Glenn Bailey, CPA

A Tax Court ruling in January 2014 (Bobrow; TC Memo 2014-21) changed long-standing IRS rules defining when and how often you can rollover money tax-free from one IRA to another.

A “rollover” is defined here as withdrawing money from an IRA and then re-depositing it in the same or a different IRA within 60 days of the original withdrawal. These are considered tax-free transactions and are generally used to change the investment custodian or manager. They are occasionally used as a short term loan. You are allowed to do this once in a 12 month period.
The new ruling groups all of a person’s IRAs together as one, meaning that when you withdraw money and do a rollover of the funds, you can’t withdraw and rollover any other funds from any IRA until 1 year from the original withdrawal date. The second withdrawal would be taxable, if done within that one-year period. All IRAs owned by an individual are aggregated together under this rule, both traditional and Roth.

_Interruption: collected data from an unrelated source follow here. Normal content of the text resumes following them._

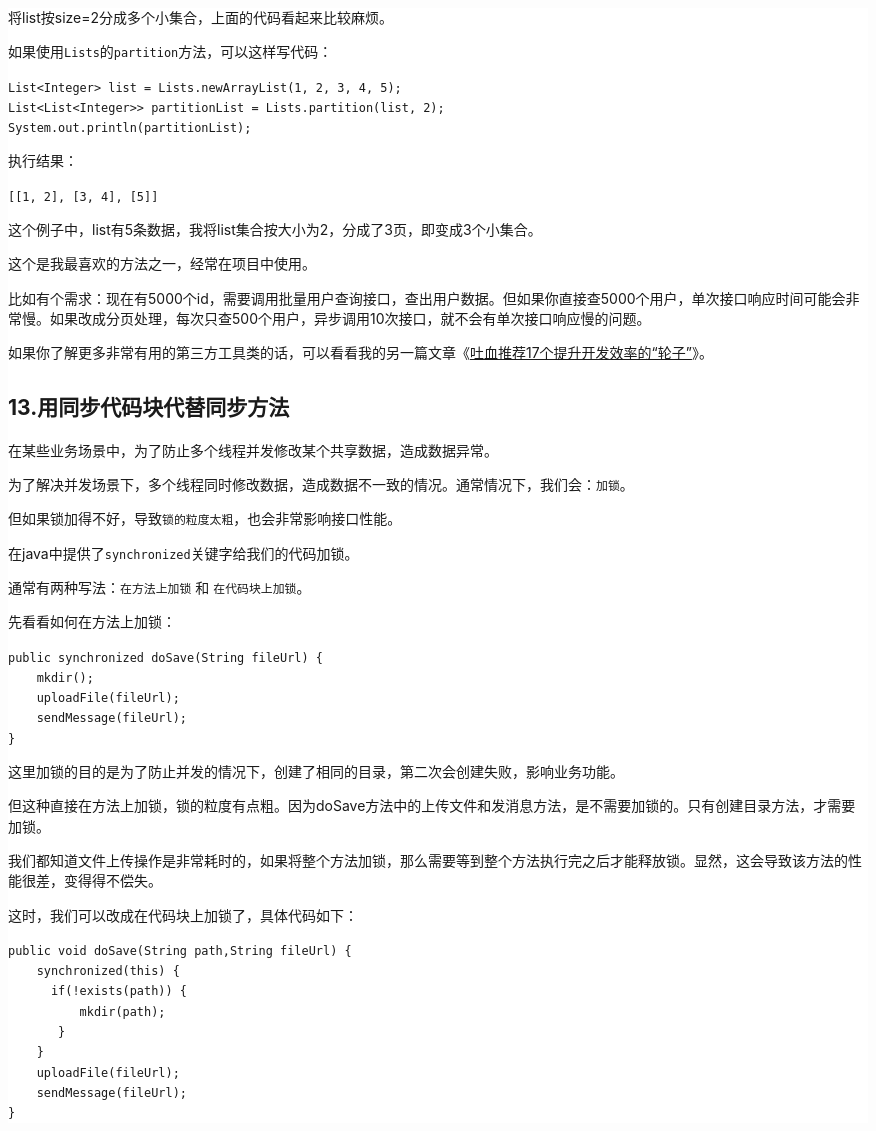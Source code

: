 将list按size=2分成多个小集合，上面的代码看起来比较麻烦。

如果使用`Lists`的`partition`方法，可以这样写代码：

```
List<Integer> list = Lists.newArrayList(1, 2, 3, 4, 5);
List<List<Integer>> partitionList = Lists.partition(list, 2);
System.out.println(partitionList);
```

执行结果：

```
[[1, 2], [3, 4], [5]]
```

这个例子中，list有5条数据，我将list集合按大小为2，分成了3页，即变成3个小集合。

这个是我最喜欢的方法之一，经常在项目中使用。

比如有个需求：现在有5000个id，需要调用批量用户查询接口，查出用户数据。但如果你直接查5000个用户，单次接口响应时间可能会非常慢。如果改成分页处理，每次只查500个用户，异步调用10次接口，就不会有单次接口响应慢的问题。

如果你了解更多非常有用的第三方工具类的话，可以看看我的另一篇文章《[吐血推荐17个提升开发效率的“轮子”](https://mp.weixin.qq.com/s?__biz=MzkwNjMwMTgzMQ==&mid=2247495296&idx=1&sn=6ff4affb2d00dce011c08d8eb5448d7a&chksm=c0e83668f79fbf7ead1410a998f4d4406badd65f943ca1b6833a7b1d663d5d5d0808e4c462e4&token=1690710950&lang=zh_CN&scene=21#wechat_redirect)》。

## 13.用同步代码块代替同步方法

在某些业务场景中，为了防止多个线程并发修改某个共享数据，造成数据异常。

为了解决并发场景下，多个线程同时修改数据，造成数据不一致的情况。通常情况下，我们会：`加锁`。

但如果锁加得不好，导致`锁的粒度太粗`，也会非常影响接口性能。

在java中提供了`synchronized`关键字给我们的代码加锁。

通常有两种写法：`在方法上加锁` 和 `在代码块上加锁`。

先看看如何在方法上加锁：

```
public synchronized doSave(String fileUrl) {
    mkdir();
    uploadFile(fileUrl);
    sendMessage(fileUrl);
}
```

这里加锁的目的是为了防止并发的情况下，创建了相同的目录，第二次会创建失败，影响业务功能。

但这种直接在方法上加锁，锁的粒度有点粗。因为doSave方法中的上传文件和发消息方法，是不需要加锁的。只有创建目录方法，才需要加锁。

我们都知道文件上传操作是非常耗时的，如果将整个方法加锁，那么需要等到整个方法执行完之后才能释放锁。显然，这会导致该方法的性能很差，变得得不偿失。

这时，我们可以改成在代码块上加锁了，具体代码如下：

```
public void doSave(String path,String fileUrl) {
    synchronized(this) {
      if(!exists(path)) {
          mkdir(path);
       }
    }
    uploadFile(fileUrl);
    sendMessage(fileUrl);
}
```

The prior rule provided by IRS allowed one rollover from each IRA a taxpayer owned in the one year period. Many advisors are familiar with the old rule and may not be aware of this change. It is critical that you make sure you are eligible for a rollover prior to withdrawing funds to avoid an unintended taxable IRA withdrawal.

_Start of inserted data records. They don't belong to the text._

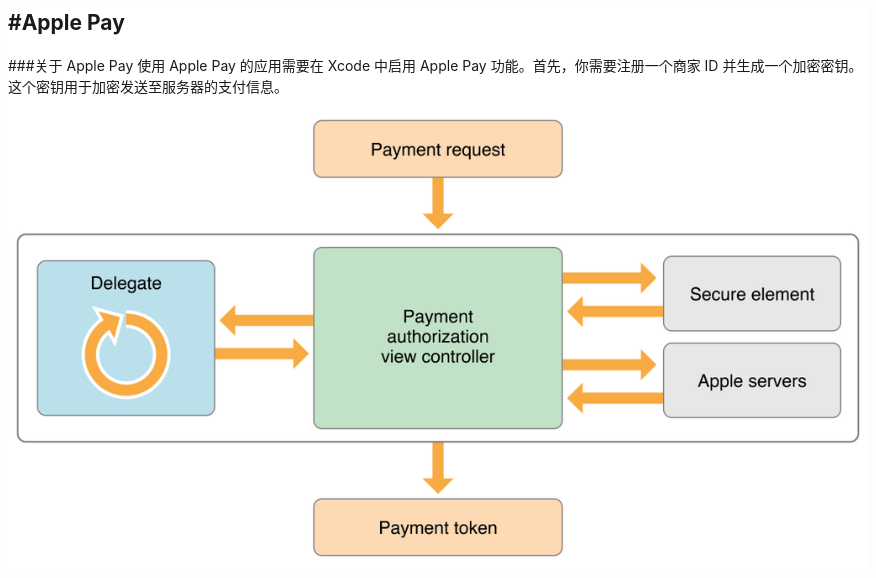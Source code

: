 #Apple Pay
-

###关于 Apple Pay
使用 Apple Pay 的应用需要在 Xcode 中启用 Apple Pay 功能。首先，你需要注册一个商家 ID 并生成一个加密密钥。这个密钥用于加密发送至服务器的支付信息。


![github logo](payment_introduction.png)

Fortunately, IRS issued Announcement 2014-15 (PDF) saying that they would delay enforcing the new rule until 2015, meaning any distributions taken prior to January 1, 2015 could be treated as a rollover under the old rule.

This ruling does not affect a “trustee to trustee transfer” of IRA funds where the beneficiary never receives possession of the funds, as these aren’t considered distributions or rollovers. It also doesn’t affect a rollover from a 401(k) or other pension plan to an IRA. These can still be done at any time and without limitation. Conversion of a traditional IRA to a Roth is a taxable event and is not considered a rollover either.

If you are planning to rollover IRA funds in the future, especially if you intend to use the funds during the 60-day rollover window, be sure you and your advisors are fully informed on the rules for tax-free treatment. If you just want to transfer funds between IRA accounts, ask for a trustee to trustee transfer to avoid potential pitfalls. While most rollovers are still tax-free, if you have multiple IRAs, these new rules make it increasingly important to be strategic regarding withdrawals and transfers.